Валентин Ваньшин был сотрудником Гродненского государственного университета с 1981 года. Работал старшим преподавателем кафедры государственного, трудового и аграрного права.

 

Из воспоминаний:

«До войны мы жили в Харькове. В десятом классе всех юношей зачислили учениками на 135-й авиационный завод. Когда немцы взяли Киев, поступил приказ: «Эвакуироваться на Урал!». На Урал ехали на поезде на площадках со станками.

Я работал токарем на четырехшпиндельном станке-автомате сначала в Перми, а потом в Нижнем Тагиле – центре военного авиастроения. Работа тяжелая, и когда кто-то план не выполнял, вывешивали плакат: «Пособник фашизма – мастер такой-то или токарь такой-то!». Конечно, это был своеобразный психологический метод воздействия на сознание, но никто не обижался, все понимали: идет война, поэтому старались выполнять план.

Питание было – пайка хлеба 800 граммов и больше ничего. Спали прямо в цеху, у станка. Про другой отдых никто и не думал, все силы отдавали работе, это был наш фронт.

Мы несколько раз ходили к военкому и просились в армию, на что он нам отвечал, что у нас «бронь» – если он нас призовет, то его отдадут под трибунал.
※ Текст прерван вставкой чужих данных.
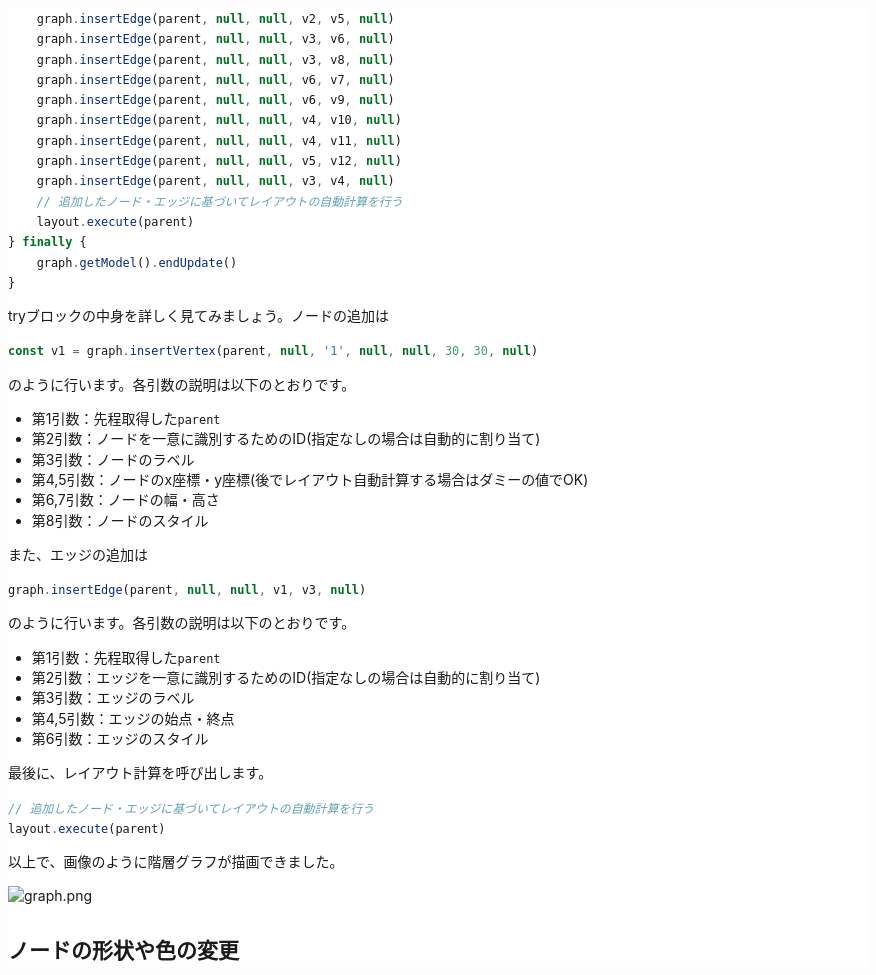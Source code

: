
 ```js
	graph.insertEdge(parent, null, null, v2, v5, null)
	graph.insertEdge(parent, null, null, v3, v6, null)
	graph.insertEdge(parent, null, null, v3, v8, null)
	graph.insertEdge(parent, null, null, v6, v7, null)
	graph.insertEdge(parent, null, null, v6, v9, null)
	graph.insertEdge(parent, null, null, v4, v10, null)
	graph.insertEdge(parent, null, null, v4, v11, null)
	graph.insertEdge(parent, null, null, v5, v12, null)
	graph.insertEdge(parent, null, null, v3, v4, null)
	// 追加したノード・エッジに基づいてレイアウトの自動計算を行う
	layout.execute(parent)
} finally {
	graph.getModel().endUpdate()
}
```

tryブロックの中身を詳しく見てみましょう。ノードの追加は

```js
const v1 = graph.insertVertex(parent, null, '1', null, null, 30, 30, null)
```

のように行います。各引数の説明は以下のとおりです。

- 第1引数：先程取得した`parent`
- 第2引数：ノードを一意に識別するためのID(指定なしの場合は自動的に割り当て)
- 第3引数：ノードのラベル
- 第4,5引数：ノードのx座標・y座標(後でレイアウト自動計算する場合はダミーの値でOK)
- 第6,7引数：ノードの幅・高さ
- 第8引数：ノードのスタイル

また、エッジの追加は

```js
graph.insertEdge(parent, null, null, v1, v3, null)
```

のように行います。各引数の説明は以下のとおりです。

- 第1引数：先程取得した`parent`
- 第2引数：エッジを一意に識別するためのID(指定なしの場合は自動的に割り当て)
- 第3引数：エッジのラベル
- 第4,5引数：エッジの始点・終点
- 第6引数：エッジのスタイル

最後に、レイアウト計算を呼び出します。

```js
// 追加したノード・エッジに基づいてレイアウトの自動計算を行う
layout.execute(parent)
```

以上で、画像のように階層グラフが描画できました。

<img src="/images/2021/20210304/image2.png" alt="graph.png" loading="lazy">

## ノードの形状や色の変更
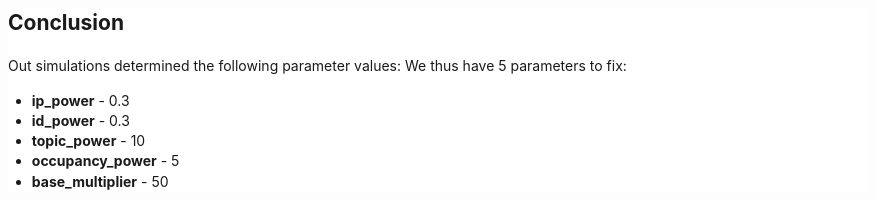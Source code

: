 ## Conclusion
Out simulations determined the following parameter values:
We thus have 5 parameters to fix:
* **ip_power** - 0.3
* **id_power** - 0.3
* **topic_power** - 10
* **occupancy_power** - 5
* **base_multiplier** - 50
Но мы нашли выход, уговорили девчат на заводе, чтобы они нам на время выдали наши документы. Отнесли их военкому, и он за час оформил нам направление в военное училище. А потом ехали в эшелоне, и как только милиционеры в вагон заглядывали, прятались, боялись, что заберут и отправят обратно. Это было лето 1942 года – июль или август, и все радовались, что скоро попадут на фронт. Хотя по закону (говорю как юрист) нас нужно было судить как дезертиров военного производства.
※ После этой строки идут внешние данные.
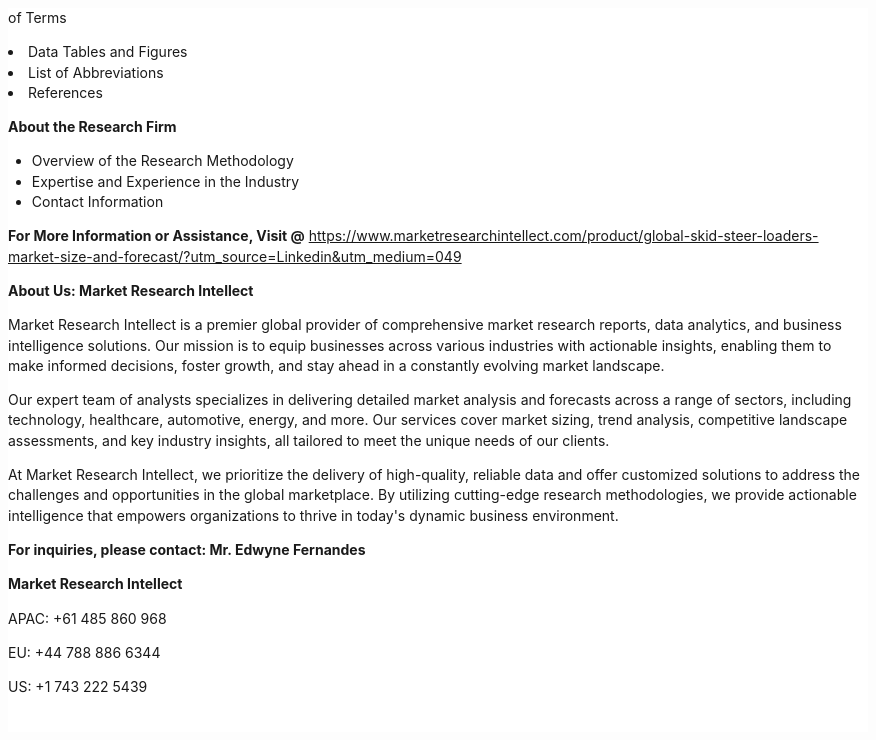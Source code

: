 of Terms</li><li>Data Tables and Figures</li><li>List of Abbreviations</li><li>References</li></ul><p><strong>About the Research Firm</strong></p><ul><li>Overview of the Research Methodology</li><li>Expertise and Experience in the Industry</li><li>Contact Information</li></ul></div><div class="article-main__content" data-test-id="publishing-text-block"><p><span class="font-[700]"><strong>For More Information or Assistance, Visit @</strong>&nbsp;<a href="https://www.marketresearchintellect.com/product/global-skid-steer-loaders-market-size-and-forecast/?utm_source=Linkedin&utm_medium=049">https://www.marketresearchintellect.com/product/global-skid-steer-loaders-market-size-and-forecast/?utm_source=Linkedin&utm_medium=049</a></span></p><p><strong>About Us: Market Research Intellect</strong></p><p>Market Research Intellect is a premier global provider of comprehensive market research reports, data analytics, and business intelligence solutions. Our mission is to equip businesses across various industries with actionable insights, enabling them to make informed decisions, foster growth, and stay ahead in a constantly evolving market landscape.</p><p>Our expert team of analysts specializes in delivering detailed market analysis and forecasts across a range of sectors, including technology, healthcare, automotive, energy, and more. Our services cover market sizing, trend analysis, competitive landscape assessments, and key industry insights, all tailored to meet the unique needs of our clients.</p><p>At Market Research Intellect, we prioritize the delivery of high-quality, reliable data and offer customized solutions to address the challenges and opportunities in the global marketplace. By utilizing cutting-edge research methodologies, we provide actionable intelligence that empowers organizations to thrive in today's dynamic business environment.</p><p><strong>For inquiries, please contact: Mr. Edwyne Fernandes</strong></p><p><strong>Market Research Intellect</strong></p><p>APAC: +61 485 860 968</p><p>EU: +44 788 886 6344</p><p>US: +1 743 222 5439</p></div><div class="article-main__content" data-test-id="publishing-text-block">&nbsp;</div>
Привезли всех в Омск. Я попал в пехотно-минометное училище. Курсанты жили в палатках, на берегу Иртыша. По ночам было холодно, спали, прижавшись друг к другу, а когда надо на другой бок повернуться, один из нас командовал: «На Ваську!». И все поворачивались. В баню водили за 30 км. Туда шли нормально, а обратно идешь, распарившись, и на ходу засыпаешь, только и слышно, как старшина кричит: «Петров, куда в канаву пошел!».
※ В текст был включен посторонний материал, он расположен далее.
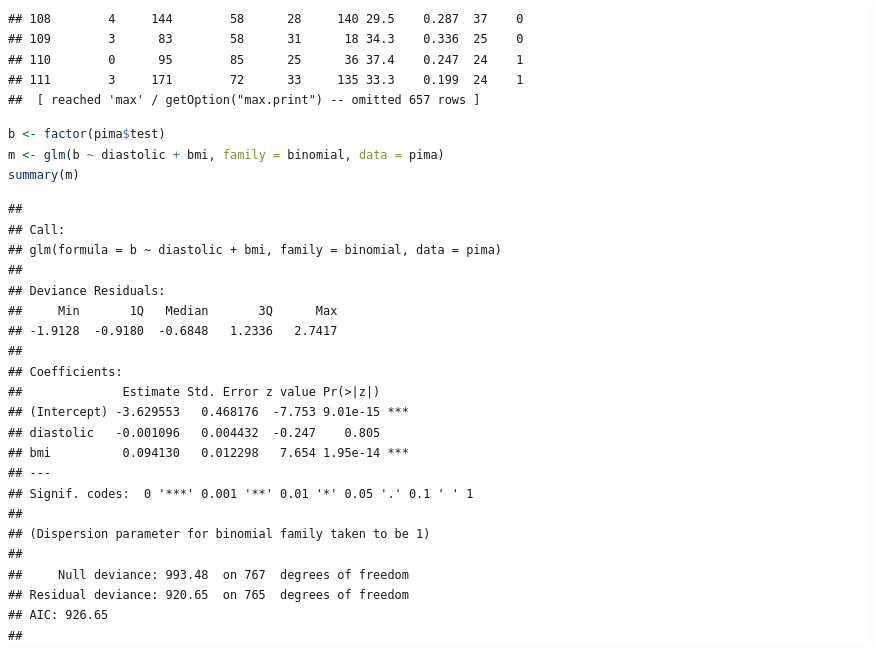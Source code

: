     ## 108        4     144        58      28     140 29.5    0.287  37    0
    ## 109        3      83        58      31      18 34.3    0.336  25    0
    ## 110        0      95        85      25      36 37.4    0.247  24    1
    ## 111        3     171        72      33     135 33.3    0.199  24    1
    ##  [ reached 'max' / getOption("max.print") -- omitted 657 rows ]

``` r
b <- factor(pima$test)
m <- glm(b ~ diastolic + bmi, family = binomial, data = pima)
summary(m)
```

    ## 
    ## Call:
    ## glm(formula = b ~ diastolic + bmi, family = binomial, data = pima)
    ## 
    ## Deviance Residuals: 
    ##     Min       1Q   Median       3Q      Max  
    ## -1.9128  -0.9180  -0.6848   1.2336   2.7417  
    ## 
    ## Coefficients:
    ##              Estimate Std. Error z value Pr(>|z|)    
    ## (Intercept) -3.629553   0.468176  -7.753 9.01e-15 ***
    ## diastolic   -0.001096   0.004432  -0.247    0.805    
    ## bmi          0.094130   0.012298   7.654 1.95e-14 ***
    ## ---
    ## Signif. codes:  0 '***' 0.001 '**' 0.01 '*' 0.05 '.' 0.1 ' ' 1
    ## 
    ## (Dispersion parameter for binomial family taken to be 1)
    ## 
    ##     Null deviance: 993.48  on 767  degrees of freedom
    ## Residual deviance: 920.65  on 765  degrees of freedom
    ## AIC: 926.65
    ##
Физическую нагрузку давали приличную. Один из первых приказов, который нам зачитали: «По училищу перемещаться только бегом!». Портянки поначалу никто не умел наматывать, мы ноги натирали, от ранцев были потертости на плечах, но закалку получили хорошую, на фронте она сильно помогала. И военную специальность преподавали неплохо, мы все виды орудий знали – и минометы, и пушки, и гаубицы.

Проучились три месяца, половину срока. Начинались бои за Сталинград, и нас перебросили на Сталинградский фронт. Туда везли эшелоном практически без остановок. По прибытии стали распределять по подразделениям. Самые хитрые просились в полковую артиллерию, а мы в конце строя шли, никуда не просились и попали в минометчики.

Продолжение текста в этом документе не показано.